By Jim Orcutt, Co-Founder of My Brother's Keeper

These personal reflections on the Monday gospel represent my insight of Christ’s message as viewed through the lens of my life experience. It is my hope that others will be inspired to reflect upon their views as well.
Date: March 24, 2016
March 24, 2016

Gospel JN 13:1-15
Before the feast of Passover, Jesus knew that his hour had come
to pass from this world to the Father.
He loved his own in the world and he loved them to the end.
The devil had already induced Judas, son of Simon the Iscariot, to hand him over.
So, during supper,
fully aware that the Father had put everything into his power
and that he had come from God and was returning to God,
he rose from supper and took off his outer garments.
He took a towel and tied it around his waist.
Then he poured water into a basin
and began to wash the disciples’ feet
and dry them with the towel around his waist.
He came to Simon Peter, who said to him,
“Master, are you going to wash my feet?”
Jesus answered and said to him,
“What I am doing, you do not understand now,
but you will understand later.”
Peter said to him, “You will never wash my feet.”
Jesus answered him,
“Unless I wash you, you will have no inheritance with me.”
Simon Peter said to him,
“Master, then not only my feet, but my hands and head as well.”
Jesus said to him,
“Whoever has bathed has no need except to have his feet washed,
for he is clean all over;
so you are clean, but not all.”
For he knew who would betray him;
for this reason, he said, “Not all of you are clean.”
So when he had washed their feet
and put his garments back on and reclined at table again,
he said to them, “Do you realize what I have done for you?
You call me ‘teacher’ and ‘master,’ and rightly so, for indeed I am.
If I, therefore, the master and teacher, have washed your feet,
you ought to wash one another’s feet.
I have given you a model to follow,
so that as I have done for you, you should also do.”


He came to Simon Peter, who said to him,
“Master, are you going to wash my feet?”

Peter left all that he owned and followed Jesus for three years. He had watched the blind and the deaf, as well as the lame and the lepers humble themselves before Jesus and accept the healing that our Lord so lovingly offered.

Yet now, when Peter’s turn came to submit to receiving Jesus’ loving service, his pride comes to the surface.

Peter says to Jesus, “You will never wash my feet.”

Jesus answered Peter with an ominous warning: “Unless I wash you, you will have no inheritance with me.”

Why would Jesus threaten to disown Peter, the man he had chosen to lead His church, unless he submitted to having his feet washed?

Jesus saw Peter’s great faith and strength of character, but He also saw his weakness and pride.

Jesus was not looking for someone to lead His church that would simply look on the poor and downtrodden with an attitude of pity.

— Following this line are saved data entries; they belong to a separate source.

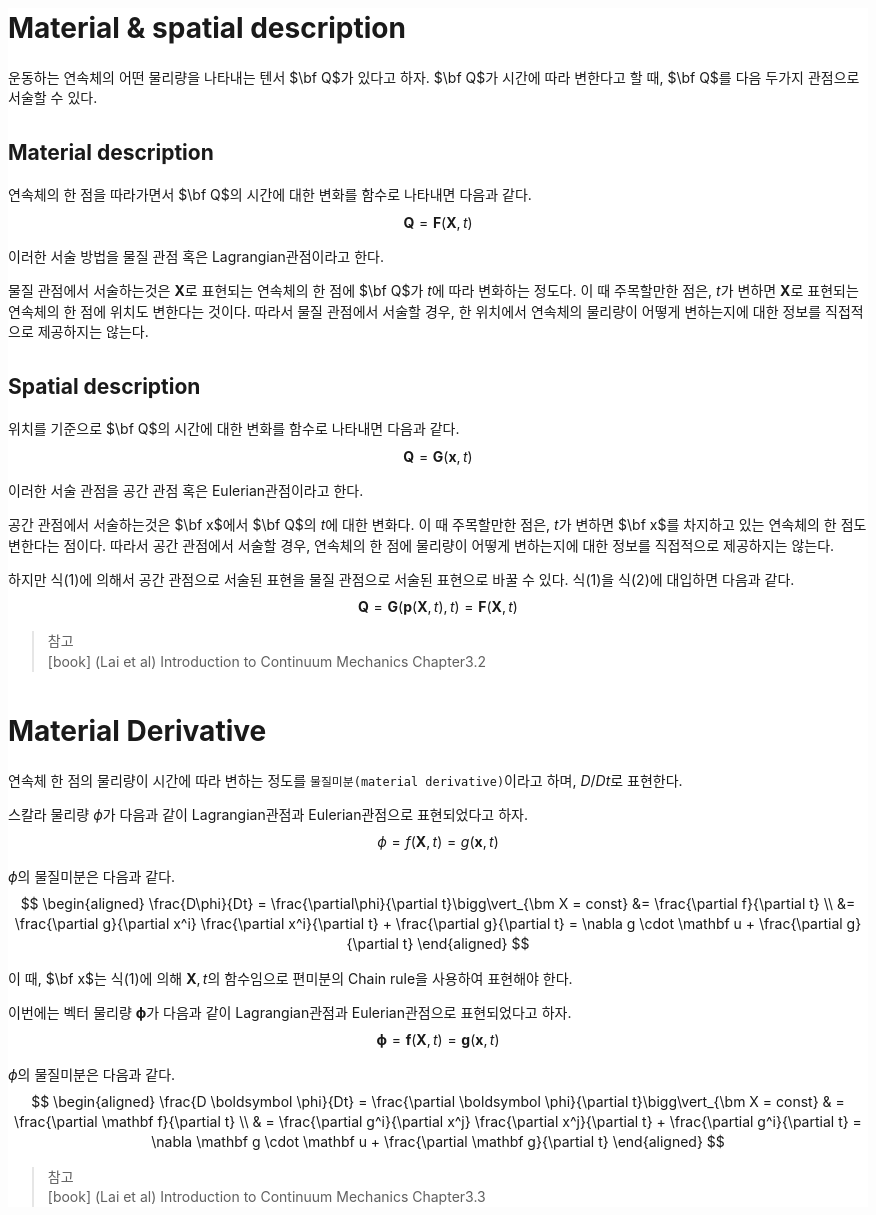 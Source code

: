 # Material & spatial description
운동하는 연속체의 어떤 물리량을 나타내는 텐서 $\bf Q$가 있다고 하자. $\bf Q$가 시간에 따라 변한다고 할 때, $\bf Q$를 다음 두가지 관점으로 서술할 수 있다.

## Material description
연속체의 한 점을 따라가면서 $\bf Q$의 시간에 대한 변화를 함수로 나타내면 다음과 같다.
$$ \mathbf Q = \mathbf F(\bm X,t) $$

이러한 서술 방법을 물질 관점 혹은 Lagrangian관점이라고 한다.

물질 관점에서 서술하는것은 $\bm X$로 표현되는 연속체의 한 점에 $\bf Q$가 $t$에 따라 변화하는 정도다. 이 때 주목할만한 점은, $t$가 변하면 $\bm X$로 표현되는 연속체의 한 점에 위치도 변한다는 것이다. 따라서 물질 관점에서 서술할 경우, 한 위치에서 연속체의 물리량이 어떻게 변하는지에 대한 정보를 직접적으로 제공하지는 않는다.

## Spatial description
위치를 기준으로 $\bf Q$의 시간에 대한 변화를 함수로 나타내면 다음과 같다.
$$ \begin{equation} \mathbf Q = \mathbf G(\mathbf x, t) \end{equation}  $$

이러한 서술 관점을 공간 관점 혹은 Eulerian관점이라고 한다.

공간 관점에서 서술하는것은 $\bf x$에서 $\bf Q$의 $t$에 대한 변화다. 이 때 주목할만한 점은, $t$가 변하면 $\bf x$를 차지하고 있는 연속체의 한 점도 변한다는 점이다. 따라서 공간 관점에서 서술할 경우, 연속체의 한 점에 물리량이 어떻게 변하는지에 대한 정보를 직접적으로 제공하지는 않는다.

하지만 식(1)에 의해서 공간 관점으로 서술된 표현을 물질 관점으로 서술된 표현으로 바꿀 수 있다. 식(1)을 식(2)에 대입하면 다음과 같다.
$$ \mathbf Q = \mathbf G( \mathbf p({\bm X}, t), t) = \mathbf F(\bm X, t)$$

> 참고  
[book] (Lai et al) Introduction to Continuum Mechanics Chapter3.2

# Material Derivative
연속체 한 점의 물리량이 시간에 따라 변하는 정도를 `물질미분(material derivative)`이라고 하며, $D/Dt$로 표현한다.

스칼라 물리량 $\phi$가 다음과 같이 Lagrangian관점과 Eulerian관점으로 표현되었다고 하자.
$$ \phi = f(\bm X, t) = g(\mathbf x, t) $$

$\phi$의 물질미분은 다음과 같다.
$$ \begin{aligned} \frac{D\phi}{Dt} = \frac{\partial\phi}{\partial t}\bigg\vert_{\bm X = const} &= \frac{\partial f}{\partial t} \\ &= \frac{\partial g}{\partial x^i} \frac{\partial x^i}{\partial t} + \frac{\partial g}{\partial t} = \nabla g \cdot \mathbf u + \frac{\partial g}{\partial t} \end{aligned} $$

이 때, $\bf x$는 식(1)에 의해 $\bm X, t$의 함수임으로 편미분의 Chain rule을 사용하여 표현해야 한다.

이번에는 벡터 물리량 $\boldsymbol \phi$가 다음과 같이 Lagrangian관점과 Eulerian관점으로 표현되었다고 하자.
$$ \boldsymbol \phi = \mathbf f(\bm X, t) = \mathbf g(\mathbf x, t) $$

$\phi$의 물질미분은 다음과 같다.
$$ \begin{aligned} \frac{D \boldsymbol \phi}{Dt} = \frac{\partial \boldsymbol \phi}{\partial t}\bigg\vert_{\bm X = const} & = \frac{\partial \mathbf f}{\partial t} \\ & = \frac{\partial g^i}{\partial x^j} \frac{\partial x^j}{\partial t} + \frac{\partial g^i}{\partial t} = \nabla \mathbf g \cdot \mathbf u + \frac{\partial \mathbf g}{\partial t} \end{aligned} $$

> 참고  
[book] (Lai et al) Introduction to Continuum Mechanics Chapter3.3
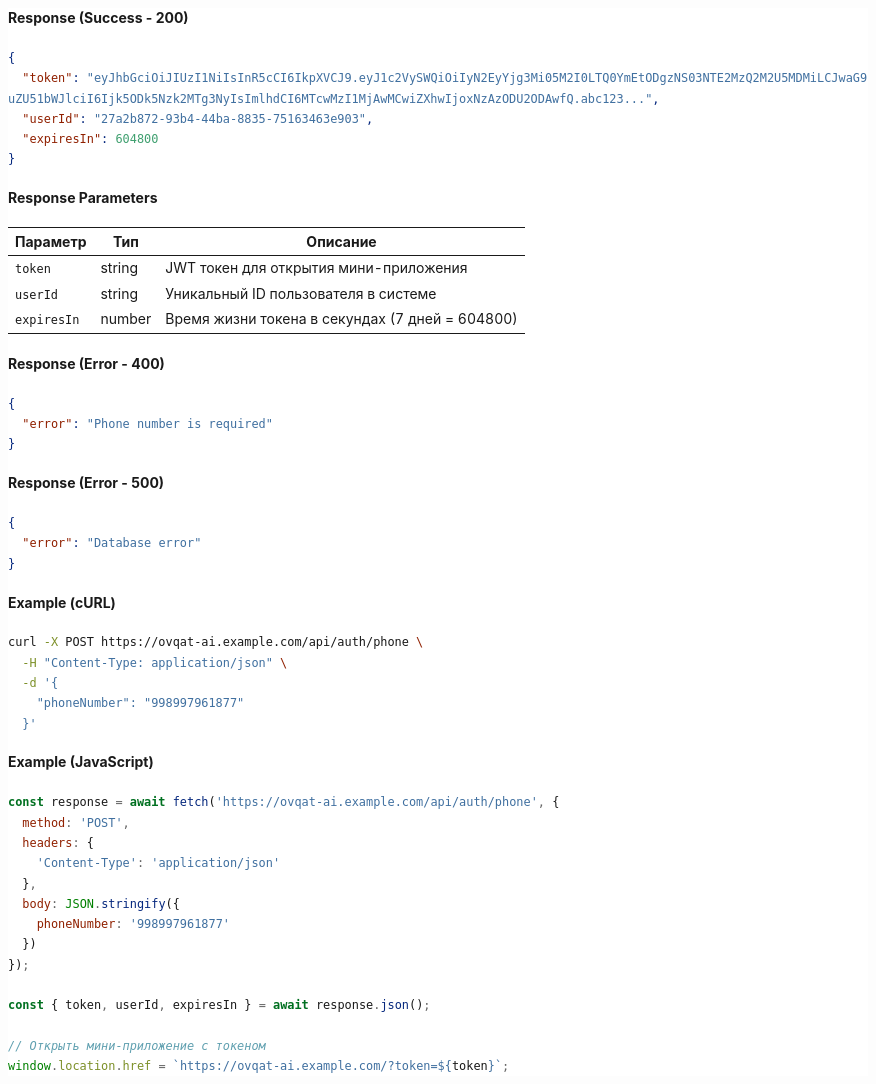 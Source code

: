 #### Response (Success - 200)

```json
{
  "token": "eyJhbGciOiJIUzI1NiIsInR5cCI6IkpXVCJ9.eyJ1c2VySWQiOiIyN2EyYjg3Mi05M2I0LTQ0YmEtODgzNS03NTE2MzQ2M2U5MDMiLCJwaG9uZU51bWJlciI6Ijk5ODk5Nzk2MTg3NyIsImlhdCI6MTcwMzI1MjAwMCwiZXhwIjoxNzAzODU2ODAwfQ.abc123...",
  "userId": "27a2b872-93b4-44ba-8835-75163463e903",
  "expiresIn": 604800
}
```

#### Response Parameters

| Параметр | Тип | Описание |
|----------|-----|---------|
| `token` | string | JWT токен для открытия мини-приложения |
| `userId` | string | Уникальный ID пользователя в системе |
| `expiresIn` | number | Время жизни токена в секундах (7 дней = 604800) |

#### Response (Error - 400)

```json
{
  "error": "Phone number is required"
}
```

#### Response (Error - 500)

```json
{
  "error": "Database error"
}
```

#### Example (cURL)

```bash
curl -X POST https://ovqat-ai.example.com/api/auth/phone \
  -H "Content-Type: application/json" \
  -d '{
    "phoneNumber": "998997961877"
  }'
```

#### Example (JavaScript)

```javascript
const response = await fetch('https://ovqat-ai.example.com/api/auth/phone', {
  method: 'POST',
  headers: {
    'Content-Type': 'application/json'
  },
  body: JSON.stringify({
    phoneNumber: '998997961877'
  })
});

const { token, userId, expiresIn } = await response.json();

// Открыть мини-приложение с токеном
window.location.href = `https://ovqat-ai.example.com/?token=${token}`;
```
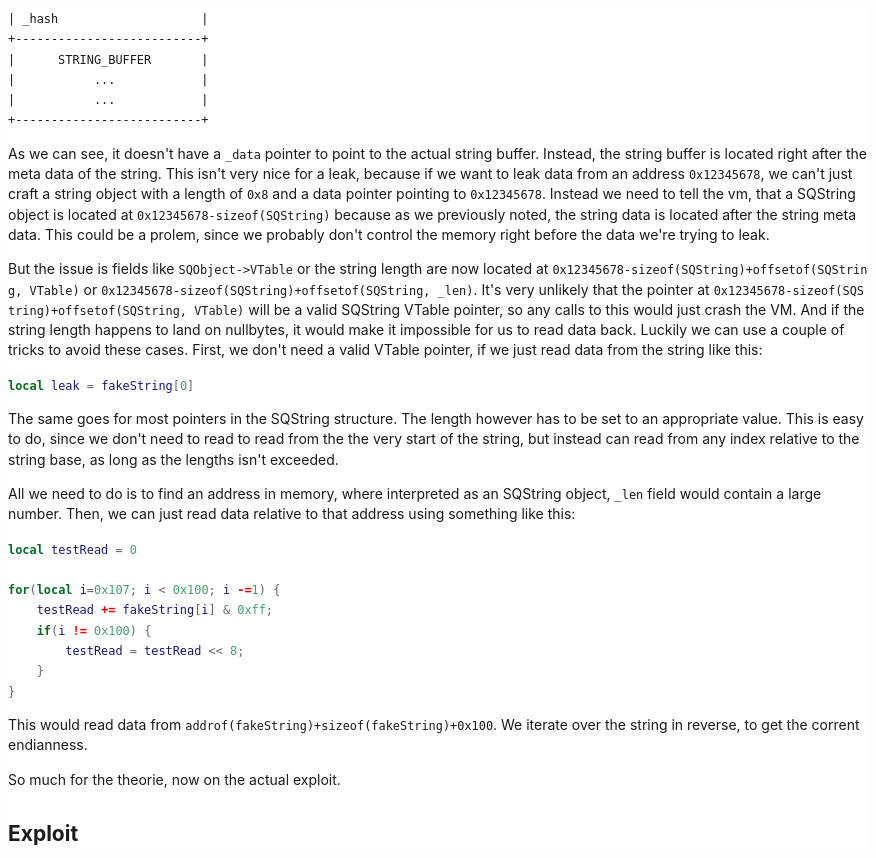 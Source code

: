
 ```
| _hash                    |
+--------------------------+
|      STRING_BUFFER       |  
|           ...            |
|           ...            |
+--------------------------+ 
```

As we can see, it doesn't have a `_data` pointer to point to the actual string buffer. Instead, the string buffer is located right after the meta data of the string. This isn't very nice for a leak, because if we want to leak data from an address `0x12345678`, we can't just craft a string object with a length of `0x8` and a data pointer pointing to `0x12345678`. Instead we need to tell the vm, that a SQString object is located at `0x12345678-sizeof(SQString)` because as we previously noted, the string data is located after the string meta data. This could be a prolem, since we probably don't control the memory right before the data we're trying to leak. 

But the issue is fields like `SQObject->VTable` or the string length are now located at `0x12345678-sizeof(SQString)+offsetof(SQString, VTable)` or `0x12345678-sizeof(SQString)+offsetof(SQString, _len)`. It's very unlikely that the pointer at `0x12345678-sizeof(SQString)+offsetof(SQString, VTable)` will be a valid SQString VTable pointer, so any calls to this would just crash the VM. And if the string length happens to land on nullbytes, it would make it impossible for us to read data back. Luckily we can use a couple of tricks to avoid these cases. First, we don't need a valid VTable pointer, if we just read data from the string like this:
```lua
local leak = fakeString[0]
```

The same goes for most pointers in the SQString structure. The length however has to be set to an appropriate value. This is easy to do, since we don't need to read to read from the the very start of the string, but instead can read from any index relative to the string base, as long as the lengths isn't exceeded. 

All we need to do is to find an address in memory, where interpreted as an SQString object, `_len` field would contain a large number. Then, we can just read data relative to that address using something like this:

```lua
local testRead = 0

for(local i=0x107; i < 0x100; i -=1) {
    testRead += fakeString[i] & 0xff;
    if(i != 0x100) {
        testRead = testRead << 8;
    }
}
```

This would read data from `addrof(fakeString)+sizeof(fakeString)+0x100`. We iterate over the string in reverse, to 
get the corrent endianness.  

So much for the theorie, now on the actual exploit.

## Exploit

He wanted someone who, through their own experience of helplessness and weakness, could say, “Let me help you my friend. I know how you feel.”

Jesus was not looking for Peter to simply be sympathetic to those who were suffering; He wanted Peter to be empathetic.

And, in order for Peter to grasp what it felt like to be in need of help, he first had to submit to being served rather than always being the one who served.

Jesus knew that Peter had to learn the lesson that, although it is more blessed to give than it is to receive, it is equally true that it is more difficult to receive than it is to give.

The gift that those we serve for Christ give to us is their humble acceptance of our help.

With humility, Simon Peter says to Jesus, “Master, then not only my feet, but my hands and head as well.”

“God opposes the proud, but gives grace to the humble.”